We found this cute little footed dish at an antique shop in Rochester. It was part of the china collection for the Hotel Radisson in downtown Minneapolis. Ms. Bungalow’s grandma worked at the Radisson for many years, and in a family without a lot of heirlooms, this is about as close as we will get to family china. If the dish has a mark or stamp to note the year it was made, I haven’t been able to find it.
Although Grandma is still with us, the old Hotel Radisson is not. According to a brief history attributed to the Carlson Companies (owners of Radisson hotels) public relations department, the Radisson was one of the finest hotels in the country when it was built in 1909. Among its first-class amenities, it was notable for being one of the first hotels in the country to include telephones in every guest room. The original Hotel Radisson in downtown Minneapolis was demolished in 1982 to make way for a modern replacement with more conference space and better parking– and a lot less history and character.

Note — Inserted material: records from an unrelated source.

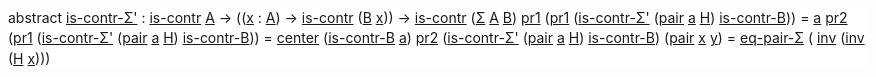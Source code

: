   <a id="6157" class="Keyword">abstract</a>
    <a id="6170" href="foundation-core.contractible-types.html#6170" class="Function">is-contr-Σ&#39;</a> <a id="6182" class="Symbol">:</a>
      <a id="6190" href="foundation-core.contractible-types.html#855" class="Function">is-contr</a> <a id="6199" href="foundation-core.contractible-types.html#6119" class="Bound">A</a> <a id="6201" class="Symbol">→</a> <a id="6203" class="Symbol">((</a><a id="6205" href="foundation-core.contractible-types.html#6205" class="Bound">x</a> <a id="6207" class="Symbol">:</a> <a id="6209" href="foundation-core.contractible-types.html#6119" class="Bound">A</a><a id="6210" class="Symbol">)</a> <a id="6212" class="Symbol">→</a> <a id="6214" href="foundation-core.contractible-types.html#855" class="Function">is-contr</a> <a id="6223" class="Symbol">(</a><a id="6224" href="foundation-core.contractible-types.html#6131" class="Bound">B</a> <a id="6226" href="foundation-core.contractible-types.html#6205" class="Bound">x</a><a id="6227" class="Symbol">))</a> <a id="6230" class="Symbol">→</a> <a id="6232" href="foundation-core.contractible-types.html#855" class="Function">is-contr</a> <a id="6241" class="Symbol">(</a><a id="6242" href="foundation.dependent-pair-types.html#505" class="Record">Σ</a> <a id="6244" href="foundation-core.contractible-types.html#6119" class="Bound">A</a> <a id="6246" href="foundation-core.contractible-types.html#6131" class="Bound">B</a><a id="6247" class="Symbol">)</a>
    <a id="6253" href="foundation.dependent-pair-types.html#603" class="Field">pr1</a> <a id="6257" class="Symbol">(</a><a id="6258" href="foundation.dependent-pair-types.html#603" class="Field">pr1</a> <a id="6262" class="Symbol">(</a><a id="6263" href="foundation-core.contractible-types.html#6170" class="Function">is-contr-Σ&#39;</a> <a id="6275" class="Symbol">(</a><a id="6276" href="foundation.dependent-pair-types.html#586" class="InductiveConstructor">pair</a> <a id="6281" href="foundation-core.contractible-types.html#6281" class="Bound">a</a> <a id="6283" href="foundation-core.contractible-types.html#6283" class="Bound">H</a><a id="6284" class="Symbol">)</a> <a id="6286" href="foundation-core.contractible-types.html#6286" class="Bound">is-contr-B</a><a id="6296" class="Symbol">))</a> <a id="6299" class="Symbol">=</a> <a id="6301" href="foundation-core.contractible-types.html#6281" class="Bound">a</a>
    <a id="6307" href="foundation.dependent-pair-types.html#615" class="Field">pr2</a> <a id="6311" class="Symbol">(</a><a id="6312" href="foundation.dependent-pair-types.html#603" class="Field">pr1</a> <a id="6316" class="Symbol">(</a><a id="6317" href="foundation-core.contractible-types.html#6170" class="Function">is-contr-Σ&#39;</a> <a id="6329" class="Symbol">(</a><a id="6330" href="foundation.dependent-pair-types.html#586" class="InductiveConstructor">pair</a> <a id="6335" href="foundation-core.contractible-types.html#6335" class="Bound">a</a> <a id="6337" href="foundation-core.contractible-types.html#6337" class="Bound">H</a><a id="6338" class="Symbol">)</a> <a id="6340" href="foundation-core.contractible-types.html#6340" class="Bound">is-contr-B</a><a id="6350" class="Symbol">))</a> <a id="6353" class="Symbol">=</a> <a id="6355" href="foundation-core.contractible-types.html#947" class="Function">center</a> <a id="6362" class="Symbol">(</a><a id="6363" href="foundation-core.contractible-types.html#6340" class="Bound">is-contr-B</a> <a id="6374" href="foundation-core.contractible-types.html#6335" class="Bound">a</a><a id="6375" class="Symbol">)</a>
    <a id="6381" href="foundation.dependent-pair-types.html#615" class="Field">pr2</a> <a id="6385" class="Symbol">(</a><a id="6386" href="foundation-core.contractible-types.html#6170" class="Function">is-contr-Σ&#39;</a> <a id="6398" class="Symbol">(</a><a id="6399" href="foundation.dependent-pair-types.html#586" class="InductiveConstructor">pair</a> <a id="6404" href="foundation-core.contractible-types.html#6404" class="Bound">a</a> <a id="6406" href="foundation-core.contractible-types.html#6406" class="Bound">H</a><a id="6407" class="Symbol">)</a> <a id="6409" href="foundation-core.contractible-types.html#6409" class="Bound">is-contr-B</a><a id="6419" class="Symbol">)</a> <a id="6421" class="Symbol">(</a><a id="6422" href="foundation.dependent-pair-types.html#586" class="InductiveConstructor">pair</a> <a id="6427" href="foundation-core.contractible-types.html#6427" class="Bound">x</a> <a id="6429" href="foundation-core.contractible-types.html#6429" class="Bound">y</a><a id="6430" class="Symbol">)</a> <a id="6432" class="Symbol">=</a>
      <a id="6440" href="foundation-core.equality-dependent-pair-types.html#1329" class="Function">eq-pair-Σ</a>
        <a id="6458" class="Symbol">(</a> <a id="6460" href="foundation-core.identity-types.html#3206" class="Function">inv</a> <a id="6464" class="Symbol">(</a><a id="6465" href="foundation-core.identity-types.html#3206" class="Function">inv</a> <a id="6469" class="Symbol">(</a><a id="6470" href="foundation-core.contractible-types.html#6406" class="Bound">H</a> <a id="6472" href="foundation-core.contractible-types.html#6427" class="Bound">x</a><a id="6473" class="Symbol">)))</a>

Twenty-five years later, Minneapolis appears to regret losing some of its heirloom buildings. Developers are busy turning art-deco-era office buildings like the Foshay and Ivy Towers into luxury hotels and condos, touting their historic character. These projects will be great, but it’s too bad we didn’t save more of the actual historic hotels. At least some of the old Radisson’s china survived to see our civic change of heart.